Saturday, July 25, 2015

Listening to Prestige Part 65a: Zoot Sims

(Still filling in gaps from 1952. This incredible session just showed up on YouTube).

Al Cohn and Zoot Sims had played together a lot, starting with Woody Herman, and they would go on to be one of the most satisfying saxophone pairings in jazz history, but this was their first session together in a group led by one of them, and they hit the ground running. Having Kai Winding along doesn't hurt either.

"Tangerine" is a beautiful melody by movie composer Victor Schertzinger. It was given its most popular treatment in 1942 by Jimmy Dorsey, around the time that Zoot was joining the Benny Goodman orchestra as a teenager. It gets a swing to bop treatment here, starting with some amazing counterpointing by Cohn and Winding behind a Sims lead on the head, and then giving plenty of solo room to all three of them.

"Zootcase" begins with a complex lead-in by George Wallington to a simple but catchy unison riff by the three horns, terrific solo work by each of them, with the continued strong presence of Wallington, culminating in a piano solo, then a Blakey solo, after which the ensemble riffs it out.
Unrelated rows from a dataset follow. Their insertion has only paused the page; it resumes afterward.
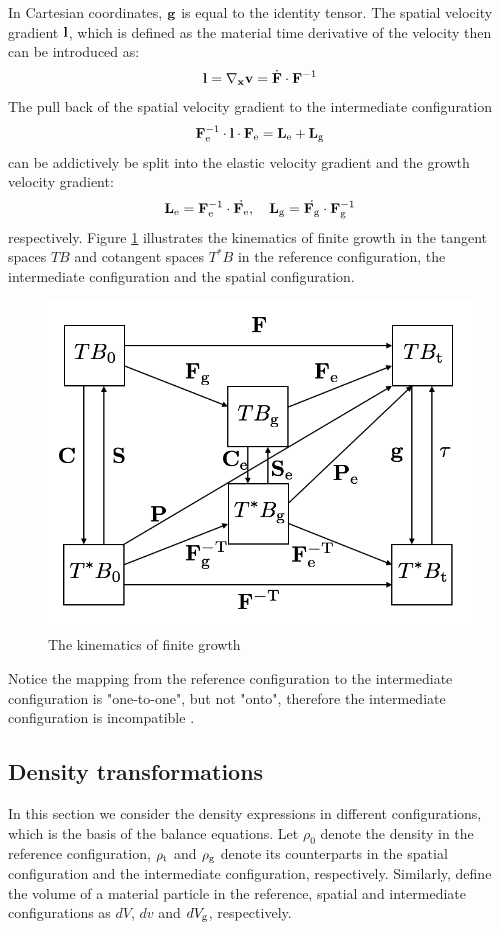 In Cartesian coordinates, $\bold{g}$ is equal to the identity tensor. The spatial velocity gradient $\bold{l}$, which is defined as the material time derivative of the velocity then can be introduced as:
\begin{equation}
\bold{l} = \nabla_{\bold{x}} \bold{v} = \dot{\bold{F}} \cdot \bold{F}^{-1}
\end{equation}
The pull back of the spatial velocity gradient to the intermediate configuration
\begin{equation}
\bold{F}_{\mathrm{e}}^{-1} \cdot \bold{l} \cdot \bold{F}_{\mathrm{e}} = \bold{L}_{\mathrm{e}} + \bold{L}_{\mathrm{g}}
\end{equation} 
can be addictively be split into the elastic velocity gradient and the growth velocity gradient:
\begin{equation} \label{eq:L}
\bold{L}_\mathrm{e} = \bold{F}_\mathrm{e}^{-1} \cdot \dot{\bold{F}_\mathrm{e}}, \quad \bold{L}_\mathrm{g} = \dot{\bold{F}_\mathrm{g}} \cdot \bold{F}_\mathrm{g}^{-1} 
\end{equation}
respectively. Figure \ref{fig:configurations} illustrates the kinematics of finite growth in the tangent spaces $TB$ and cotangent spaces $T^*B$ in the reference configuration, the intermediate configuration and the spatial configuration.

\begin{figure}[H]
   \centering
   \includegraphics[width=.5\textwidth]{./figures/configurations.png} %
   \caption{The kinematics of finite growth}
   \label{fig:configurations}
\end{figure}

Notice the mapping from the reference configuration to the intermediate configuration is "one-to-one", but not "onto", therefore the intermediate configuration is incompatible \cite{Cowin}.

\subsection{Density transformations}
In this section we consider the density expressions in different configurations, which is the basis of the balance equations. Let $\rho_0$ denote the density in the reference configuration, $\rho_{\mathrm{t}}$ and $\rho_{\mathrm{g}}$ denote its counterparts in the spatial configuration and the intermediate configuration, respectively. Similarly, define the volume of a material particle in the reference,  spatial and intermediate configurations as $dV$, $dv$ and $dV_{\mathrm{g}}$, respectively.

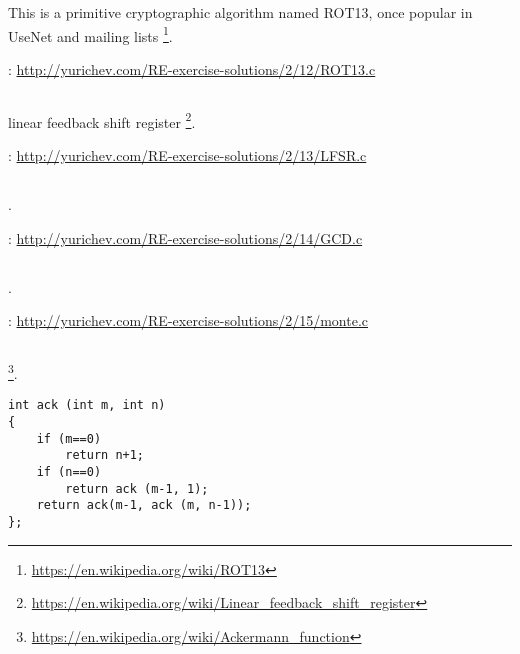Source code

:{This is a primitive cryptographic algorithm named ROT13, once popular in UseNet and mailing lists}
\footnote{\url{https://en.wikipedia.org/wiki/ROT13}}.

\Sourcecode: \url{http://yurichev.com/RE-exercise-solutions/2/12/ROT13.c}

\subsection{}

linear feedback shift register
\footnote{\url{https://en.wikipedia.org/wiki/Linear_feedback_shift_register}}.

\Sourcecode: \url{http://yurichev.com/RE-exercise-solutions/2/13/LFSR.c}

\subsection{}

.

\Sourcecode: \url{http://yurichev.com/RE-exercise-solutions/2/14/GCD.c}

\subsection{}

.

\Sourcecode: \url{http://yurichev.com/RE-exercise-solutions/2/15/monte.c}

\subsection{}

\footnote{\url{https://en.wikipedia.org/wiki/Ackermann_function}}.

\begin{lstlisting}
int ack (int m, int n)
{
	if (m==0)
		return n+1;
	if (n==0)
		return ack (m-1, 1);
	return ack(m-1, ack (m, n-1));
};
\end{lstlisting}

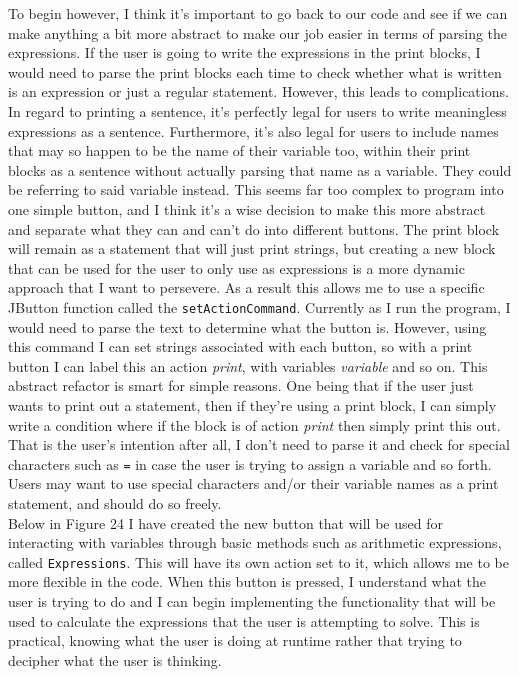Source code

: \documentclass[a4paper, 12pt]{article}
\begin{document}
            To begin however, I think it's important to go back to our code and see if we can make anything
            a bit more abstract to make our job easier in terms of parsing the expressions. If the user is
            going to write the expressions in the print blocks, I would need to parse the print blocks each
            time to check whether what is written is an expression or just a regular statement. However,
            this leads to complications. In regard to printing a sentence, it's perfectly legal for
            users to write meaningless expressions as a sentence. Furthermore, it's also legal for users
            to include names that may so happen to be the name of their variable too, within their print
            blocks as a sentence without actually parsing that name as a variable. They could be referring
            to said variable instead. This seems far too complex to program into one simple button, and
            I think it's a wise decision to make this more abstract and separate what they can and can't do
            into different buttons. The print block will remain as a statement that will just print strings,
            but creating a new block that can be used for the user to only use as expressions is a more
            dynamic approach that I want to persevere. As a result this allows me to use a specific JButton
            function called the \texttt{setActionCommand}. Currently as I run the program, I would need to
            parse the text to determine what the button is. However, using this command I can set strings
            associated with each button, so with a print button I can label this an action \textit{print},
            with variables \textit{variable} and so on. This abstract refactor is smart for simple reasons.
            One being that if the user just wants to print out a statement, then if they're using a print
            block, I can simply write a condition where if the block is of action \textit{print} then simply
            print this out. That is the user's intention after all, I don't need to parse it and check for
            special characters such as \texttt{=} in case the user is trying to assign a variable and so forth.
            Users may want to use special characters and/or their variable names as a print statement, and
            should do so freely. \\

            Below in Figure 24 I have created the new button that will be used for interacting with variables
            through basic methods such as arithmetic expressions, called \texttt{Expressions}. This will
            have its own action set to it, which allows me to be more flexible in the code. When this
            button is pressed, I understand what the user is trying to do and I can begin implementing the
            functionality that will be used to calculate the expressions that the user is attempting to
            solve. This is practical, knowing what the user is doing at runtime rather that trying to
            decipher what the user is thinking.
            
\end{document}

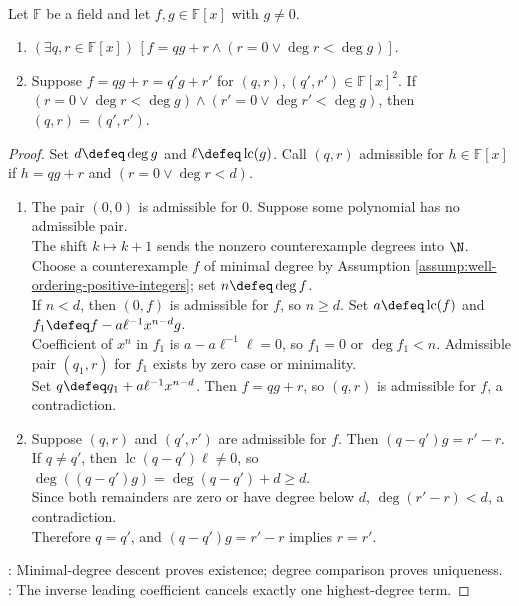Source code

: \begin{theorem} \label{thm:polynomial-division-algorithm} \\
Let $\mathbb{F}$ be a field and let $f,g\in\mathbb{F}[x]$ with $g\neq0$.
\begin{enumerate}[label=(\roman*)]
\setlength{\itemsep}{0pt}
\item $(\exists q,r\in\mathbb{F}[x])\,[f=qg+r\land(r=0\lor\deg r<\deg g)]$.
\item Suppose $f=qg+r=q'g+r'$ for $(q,r),(q',r')\in\mathbb{F}[x]^2$. If $(r=0\lor\deg r<\deg g)\land(r'=0\lor\deg r'<\deg g)$, then $(q,r)=(q',r')$.
\end{enumerate}
\begin{proof}
Set $d\defeq\deg g$ and $\ell\defeq\operatorname{lc}(g)$. Call $(q,r)$ admissible for $h\in\mathbb{F}[x]$ if $h=qg+r$ and $(r=0\lor\deg r<d)$.
\begin{enumerate}[label=(\roman*)]
\setlength{\itemsep}{0pt}
\item The pair $(0,0)$ is admissible for $0$. Suppose some polynomial has no admissible pair.\\
The shift $k\mapsto k+1$ sends the nonzero counterexample degrees into $\N$.\\
Choose a counterexample $f$ of minimal degree by Assumption \ref{assump:well-ordering-positive-integers}; set $n\defeq\deg f$.\\
If $n<d$, then $(0,f)$ is admissible for $f$, so $n\geq d$. Set $a\defeq\operatorname{lc}(f)$ and $f_1\defeq f-a\ell^{-1}x^{n-d}g$.\\
Coefficient of $x^n$ in $f_1$ is $a-a\ell^{-1}\ell=0$, so $f_1=0$ or $\deg f_1<n$. Admissible pair $(q_1,r)$ for $f_1$ exists by zero case or minimality.\\
Set $q\defeq q_1+a\ell^{-1}x^{n-d}$. Then $f=qg+r$, so $(q,r)$ is admissible for $f$, a contradiction.
\item Suppose $(q,r)$ and $(q',r')$ are admissible for $f$. Then $(q-q')g=r'-r$.\\
If $q\neq q'$, then $\operatorname{lc}(q-q')\ell\neq0$, so $\deg((q-q')g)=\deg(q-q')+d\geq d$.\\
Since both remainders are zero or have degree below $d$, $\deg(r'-r)<d$, a contradiction.\\
Therefore $q=q'$, and $(q-q')g=r'-r$ implies $r=r'$.
\end{enumerate}
: Minimal-degree descent proves existence; degree comparison proves uniqueness.\\
: The inverse leading coefficient cancels exactly one highest-degree term.
\end{proof}
\end{theorem}


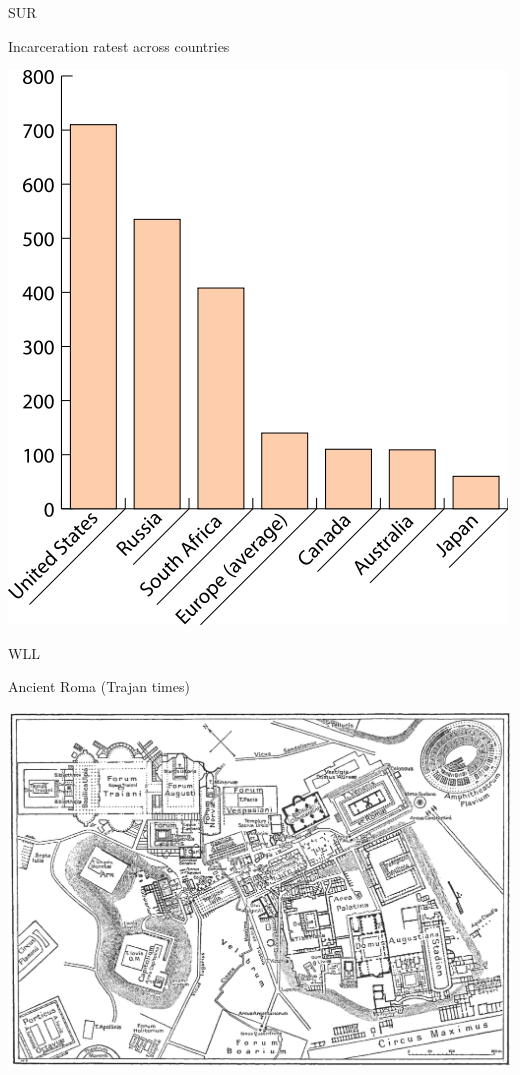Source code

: \begin{chart}{S}{UR}
\caption{Incarceration ratest across countries}
\label{chart:incarceration}
\includegraphics[width=\chartwidth,height=\chartheight]{incarceration}  
\end{chart}

\begin{map}{W}{LL}
\caption{Ancient Roma  (Trajan times)}
\label{map:roma}
\includegraphics[width=\chartwidth,height=\chartheight]{Rome}
\end{map}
"The Red Door" is a composition by Gerry Mulligan and Zoot Sims. As with "Tangerine," it starts with an intricate interplay between solo and ensemble, leading into a beautiful, lyrical solo by Zoot, followed by Kai and Al. One expects Al and Zoot to know just how to play together, and how to bring out the best in each other, but Kai adds one more piece of complete understanding to the mix.

"Morning Fun"  is an Al and Zoot composition, played by the quintet after Kai Winding had packed up for the day, and it's more of a blowing session, starting with vivid, uptempo cadenza leading into a two-horn riff, leading into lots more good stuff. George Wallington only takes a brief solo at the end, but his presence is felt throughout.

"Tangerine" and "Zootcase" were released on an eponymous EP. All four tunes came out on a ten-inch entitled Zoot Sims All Stars, and again packaged with a Stan Getz session (and continuing to trade on the Woody Herman classic) as The Brothers. Modern jazz did have a sense of humor--witness Dizzy Gillespie and Slim Gaillard, among others--but modern jazz packaging was not generally noted for much of a sense of humor, so it's interesting that Prestige had Don Martin as one of its album cover artists. Martin only did about a half dozen covers for them, and I don't know if the association ended because it turned out there was no room in jazz packaging for a sense of humor, or just because he went to work full time for Mad.